Saranga Sudarshan, Research Analyst, ICT Practice, Frost & Sullivan
Australia & New Zealand says, “Established institutions already have large
security expenditures, with security systems and protocols built over many
years. Attacks against these institutions are highly unlikely and more
unlikely to be successful. However, the sensitivity of financial data,
unlike any other kind of personal data, will mean security will be a
concern at every other stage of a product’s delivery chain.”

Sudarshan added, “End-user attacks are the highest priority given that the
decentralisation of personal smart devices, whether they are wearables,
smartphones or personal computers, will make storage of end-user
credentials the most vulnerable to security attacks. Uniform security
protocols will not be implemented without significant standardisation of
operating systems and version updates.”

Biometric security will be the future of mobile security and Fintechs will
drive the expansion of biometric security. Biometric security protects an
individual’s financial data and reduces vulnerability to cyber fraud or
physical fraud as well as weak or misplaced passwords. Biometric security
will make the user themselves the strongest element in a security measure.
Frost & Sullivan anticipates that biometric authentication will be the
future of mobile security, with extensive biometric security features
developed or announced for implementation in all new smartphones over the
next 18 months.

Blockchain development for financial services has attracted various ICT
companies to develop blockchains with different revenue models. Some
companies have opted for a blockchain-as-a-service model, while others have
opted to sell cryptocurrencies.

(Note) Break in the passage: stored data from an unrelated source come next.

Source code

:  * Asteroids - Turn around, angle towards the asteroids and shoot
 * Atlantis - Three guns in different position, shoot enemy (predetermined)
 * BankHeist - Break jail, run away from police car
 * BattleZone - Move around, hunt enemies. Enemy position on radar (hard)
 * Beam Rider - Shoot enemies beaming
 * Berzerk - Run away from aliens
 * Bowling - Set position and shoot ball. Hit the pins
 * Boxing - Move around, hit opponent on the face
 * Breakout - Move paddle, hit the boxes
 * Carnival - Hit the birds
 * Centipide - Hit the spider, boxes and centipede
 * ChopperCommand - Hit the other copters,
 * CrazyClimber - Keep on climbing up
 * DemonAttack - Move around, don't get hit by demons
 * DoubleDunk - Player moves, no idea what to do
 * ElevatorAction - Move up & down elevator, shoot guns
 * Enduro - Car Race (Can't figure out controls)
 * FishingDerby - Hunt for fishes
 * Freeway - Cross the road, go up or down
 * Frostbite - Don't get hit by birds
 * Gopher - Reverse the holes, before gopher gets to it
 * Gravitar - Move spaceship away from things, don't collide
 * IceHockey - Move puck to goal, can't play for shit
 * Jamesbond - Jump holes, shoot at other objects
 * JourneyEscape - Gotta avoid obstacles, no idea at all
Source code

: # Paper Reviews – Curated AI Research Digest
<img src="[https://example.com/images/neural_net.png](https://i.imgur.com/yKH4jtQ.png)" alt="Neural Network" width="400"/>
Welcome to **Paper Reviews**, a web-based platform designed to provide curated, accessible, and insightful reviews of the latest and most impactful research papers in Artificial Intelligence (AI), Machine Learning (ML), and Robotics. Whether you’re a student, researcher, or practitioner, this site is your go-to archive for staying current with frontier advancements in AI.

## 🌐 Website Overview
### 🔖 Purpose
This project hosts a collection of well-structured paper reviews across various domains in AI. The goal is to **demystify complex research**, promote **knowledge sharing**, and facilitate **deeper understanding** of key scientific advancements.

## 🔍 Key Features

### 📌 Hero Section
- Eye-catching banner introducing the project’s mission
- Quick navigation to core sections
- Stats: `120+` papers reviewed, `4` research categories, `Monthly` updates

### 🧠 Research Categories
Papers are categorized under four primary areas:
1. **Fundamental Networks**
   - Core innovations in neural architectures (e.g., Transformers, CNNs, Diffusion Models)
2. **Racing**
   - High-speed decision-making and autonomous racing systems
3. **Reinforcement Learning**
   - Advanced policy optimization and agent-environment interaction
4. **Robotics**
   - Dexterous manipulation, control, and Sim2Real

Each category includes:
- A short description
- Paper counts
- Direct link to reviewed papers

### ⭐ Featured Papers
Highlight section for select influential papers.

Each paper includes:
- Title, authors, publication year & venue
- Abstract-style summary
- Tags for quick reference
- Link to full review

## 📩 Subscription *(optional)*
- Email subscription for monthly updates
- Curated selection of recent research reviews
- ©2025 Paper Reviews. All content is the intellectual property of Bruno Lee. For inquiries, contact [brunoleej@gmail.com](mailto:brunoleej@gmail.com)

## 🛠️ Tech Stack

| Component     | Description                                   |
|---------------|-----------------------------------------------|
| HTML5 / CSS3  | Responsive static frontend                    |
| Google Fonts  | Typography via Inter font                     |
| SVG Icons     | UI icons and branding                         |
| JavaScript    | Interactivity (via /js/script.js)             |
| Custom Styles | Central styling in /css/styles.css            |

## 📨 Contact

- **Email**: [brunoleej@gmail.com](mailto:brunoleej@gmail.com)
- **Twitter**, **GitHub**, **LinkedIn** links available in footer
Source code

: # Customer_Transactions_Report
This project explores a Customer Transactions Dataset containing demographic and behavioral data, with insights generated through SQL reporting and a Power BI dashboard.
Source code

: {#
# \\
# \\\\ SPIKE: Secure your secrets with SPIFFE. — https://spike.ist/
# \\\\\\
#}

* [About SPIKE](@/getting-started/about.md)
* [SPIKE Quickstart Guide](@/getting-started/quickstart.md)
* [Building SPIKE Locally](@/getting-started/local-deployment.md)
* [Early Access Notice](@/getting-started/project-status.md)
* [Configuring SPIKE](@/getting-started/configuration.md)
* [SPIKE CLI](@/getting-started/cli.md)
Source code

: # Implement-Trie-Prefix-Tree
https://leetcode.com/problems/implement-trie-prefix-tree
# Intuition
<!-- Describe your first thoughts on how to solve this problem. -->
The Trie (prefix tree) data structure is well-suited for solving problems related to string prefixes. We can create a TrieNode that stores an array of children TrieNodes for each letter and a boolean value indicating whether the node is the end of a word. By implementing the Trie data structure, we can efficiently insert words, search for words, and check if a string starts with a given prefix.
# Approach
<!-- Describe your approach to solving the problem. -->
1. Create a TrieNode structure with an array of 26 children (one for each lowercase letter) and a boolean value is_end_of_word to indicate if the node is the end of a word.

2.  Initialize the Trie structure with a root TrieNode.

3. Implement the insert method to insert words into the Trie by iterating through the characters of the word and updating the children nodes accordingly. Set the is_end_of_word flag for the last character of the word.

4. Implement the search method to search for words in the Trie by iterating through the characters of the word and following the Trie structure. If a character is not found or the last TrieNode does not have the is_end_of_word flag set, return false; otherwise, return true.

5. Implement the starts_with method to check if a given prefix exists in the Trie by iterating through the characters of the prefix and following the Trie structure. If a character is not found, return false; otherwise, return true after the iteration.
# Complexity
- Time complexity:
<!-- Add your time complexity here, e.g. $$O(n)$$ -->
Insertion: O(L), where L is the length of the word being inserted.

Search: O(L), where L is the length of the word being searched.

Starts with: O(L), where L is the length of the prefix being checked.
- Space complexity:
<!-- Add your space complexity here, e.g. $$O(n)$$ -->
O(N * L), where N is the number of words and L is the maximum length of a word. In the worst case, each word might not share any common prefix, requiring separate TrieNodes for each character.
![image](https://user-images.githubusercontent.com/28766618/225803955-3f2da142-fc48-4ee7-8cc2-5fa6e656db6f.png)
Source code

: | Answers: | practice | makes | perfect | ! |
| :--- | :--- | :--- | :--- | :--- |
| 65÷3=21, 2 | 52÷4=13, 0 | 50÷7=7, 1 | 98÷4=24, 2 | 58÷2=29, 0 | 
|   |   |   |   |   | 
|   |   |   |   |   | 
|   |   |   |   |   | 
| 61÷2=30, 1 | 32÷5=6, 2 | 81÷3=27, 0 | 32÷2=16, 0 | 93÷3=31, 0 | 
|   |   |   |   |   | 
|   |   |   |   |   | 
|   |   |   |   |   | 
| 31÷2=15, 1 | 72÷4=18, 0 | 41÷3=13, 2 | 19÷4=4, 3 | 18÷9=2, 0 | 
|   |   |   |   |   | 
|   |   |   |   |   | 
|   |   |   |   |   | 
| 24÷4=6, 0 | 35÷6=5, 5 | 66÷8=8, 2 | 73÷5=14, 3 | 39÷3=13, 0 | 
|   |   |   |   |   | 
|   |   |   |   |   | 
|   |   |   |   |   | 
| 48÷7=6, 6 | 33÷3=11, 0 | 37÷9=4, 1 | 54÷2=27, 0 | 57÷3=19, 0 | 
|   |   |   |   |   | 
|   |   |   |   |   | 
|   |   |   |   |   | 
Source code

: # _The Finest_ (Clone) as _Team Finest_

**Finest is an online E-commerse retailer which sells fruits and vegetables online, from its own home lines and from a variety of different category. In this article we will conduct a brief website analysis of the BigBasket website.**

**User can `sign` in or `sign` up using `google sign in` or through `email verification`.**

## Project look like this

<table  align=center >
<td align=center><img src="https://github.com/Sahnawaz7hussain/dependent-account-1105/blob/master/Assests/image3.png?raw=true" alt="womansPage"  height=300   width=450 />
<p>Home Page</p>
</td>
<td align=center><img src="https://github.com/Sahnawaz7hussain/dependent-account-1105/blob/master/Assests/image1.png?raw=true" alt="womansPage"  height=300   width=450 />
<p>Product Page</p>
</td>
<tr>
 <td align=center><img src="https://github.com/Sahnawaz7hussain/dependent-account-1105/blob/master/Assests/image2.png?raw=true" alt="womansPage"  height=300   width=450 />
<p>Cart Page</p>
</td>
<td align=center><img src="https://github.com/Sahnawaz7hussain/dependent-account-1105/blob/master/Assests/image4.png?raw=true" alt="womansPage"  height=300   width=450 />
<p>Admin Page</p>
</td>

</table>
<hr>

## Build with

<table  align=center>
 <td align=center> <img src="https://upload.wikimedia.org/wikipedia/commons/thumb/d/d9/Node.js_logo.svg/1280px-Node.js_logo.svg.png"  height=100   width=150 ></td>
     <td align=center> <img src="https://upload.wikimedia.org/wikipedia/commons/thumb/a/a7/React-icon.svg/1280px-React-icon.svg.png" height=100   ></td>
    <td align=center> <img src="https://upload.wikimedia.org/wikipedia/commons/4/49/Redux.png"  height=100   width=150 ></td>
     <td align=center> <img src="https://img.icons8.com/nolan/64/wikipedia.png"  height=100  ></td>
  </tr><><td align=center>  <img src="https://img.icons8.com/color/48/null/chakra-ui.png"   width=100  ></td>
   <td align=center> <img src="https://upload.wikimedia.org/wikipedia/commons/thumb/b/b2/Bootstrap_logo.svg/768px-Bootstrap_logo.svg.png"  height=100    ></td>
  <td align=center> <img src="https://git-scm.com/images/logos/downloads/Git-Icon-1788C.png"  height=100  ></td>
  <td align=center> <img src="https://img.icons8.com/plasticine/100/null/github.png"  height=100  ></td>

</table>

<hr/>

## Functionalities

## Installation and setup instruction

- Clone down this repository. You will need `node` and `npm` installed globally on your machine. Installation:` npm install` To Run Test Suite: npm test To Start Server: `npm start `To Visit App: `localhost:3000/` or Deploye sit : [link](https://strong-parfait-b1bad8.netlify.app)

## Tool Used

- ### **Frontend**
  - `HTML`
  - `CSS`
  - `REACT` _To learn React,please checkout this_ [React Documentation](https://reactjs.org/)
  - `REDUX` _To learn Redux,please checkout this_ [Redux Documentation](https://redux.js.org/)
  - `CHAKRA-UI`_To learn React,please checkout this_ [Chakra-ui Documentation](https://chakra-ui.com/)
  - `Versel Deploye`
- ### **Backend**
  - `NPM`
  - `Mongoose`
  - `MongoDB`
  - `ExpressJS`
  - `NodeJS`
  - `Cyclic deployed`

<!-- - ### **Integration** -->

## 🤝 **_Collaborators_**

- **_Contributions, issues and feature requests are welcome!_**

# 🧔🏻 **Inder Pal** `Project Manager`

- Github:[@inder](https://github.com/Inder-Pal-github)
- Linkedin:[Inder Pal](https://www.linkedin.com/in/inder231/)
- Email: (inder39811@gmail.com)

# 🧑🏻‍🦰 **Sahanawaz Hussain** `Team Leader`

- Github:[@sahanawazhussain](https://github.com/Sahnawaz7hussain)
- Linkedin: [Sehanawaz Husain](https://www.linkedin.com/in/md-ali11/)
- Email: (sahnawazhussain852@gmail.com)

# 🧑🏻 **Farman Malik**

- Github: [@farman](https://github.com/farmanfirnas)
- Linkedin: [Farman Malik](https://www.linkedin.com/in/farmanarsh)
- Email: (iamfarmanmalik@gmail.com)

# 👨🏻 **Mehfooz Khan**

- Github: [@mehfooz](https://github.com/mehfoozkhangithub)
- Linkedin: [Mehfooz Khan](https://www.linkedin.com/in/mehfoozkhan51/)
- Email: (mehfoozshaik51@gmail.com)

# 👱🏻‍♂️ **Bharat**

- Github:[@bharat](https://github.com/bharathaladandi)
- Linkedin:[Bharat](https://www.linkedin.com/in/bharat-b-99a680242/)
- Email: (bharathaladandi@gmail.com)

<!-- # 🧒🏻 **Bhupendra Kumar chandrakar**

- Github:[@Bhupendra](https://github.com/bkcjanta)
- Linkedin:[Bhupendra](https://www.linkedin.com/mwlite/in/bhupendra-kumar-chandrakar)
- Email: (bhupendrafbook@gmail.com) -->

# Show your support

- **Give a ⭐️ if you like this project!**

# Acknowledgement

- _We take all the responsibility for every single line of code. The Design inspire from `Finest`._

Audrey William, Head of Research, ICT
Practice, Frost & Sullivan Australia & New Zealand says, “ICT companies
involved in blockchain development include Ripple Labs with their direct
partnerships with international banks, and their Interledger project;
Microsoft and Ethereum with their EthBaaS, or Blockchain-as-a-Service
product; IBM working with Digital Asset Holdings, to develop Business Logic
Engines to embed blockchain technology into a business’s exiting
transaction systems and Intel is developing blockchain technology with
internal trials for the benefit of the Hyperledger Project.”

Analytics is one example of a software suite that is available to Fintechs
and established financial institutions. “The cloud computing capability of
Watson Analytics presents a possible model for other AI platforms aimed at
the financial services sector. AI hardware architecture is the foundation
for customised AI software, and Facebook’s Big Sur is an example of an AI
hardware architecture that allows Fintechs and established financial
institutions to build their own AI systems. Customised AI systems would
allow a range of AI solutions to compete in a market of “off-the-shelf” AI
Analytic packages,” stated William.

Data centre requirements will be unique for Fintech, and there will be huge
opportunities for data centre providers offering tailored co-location
services, managed hosting services and cloud storage. The rapid growth of
Fintech companies offering personal and business finance will present
opportunities for both wholesale and specialist data centre providers.

Telecommunications companies and system integrators have the opportunity to
offer managed services across security, cloud, data centre in areas such as
digital payments, blockchains, biometrics and artificial intelligence.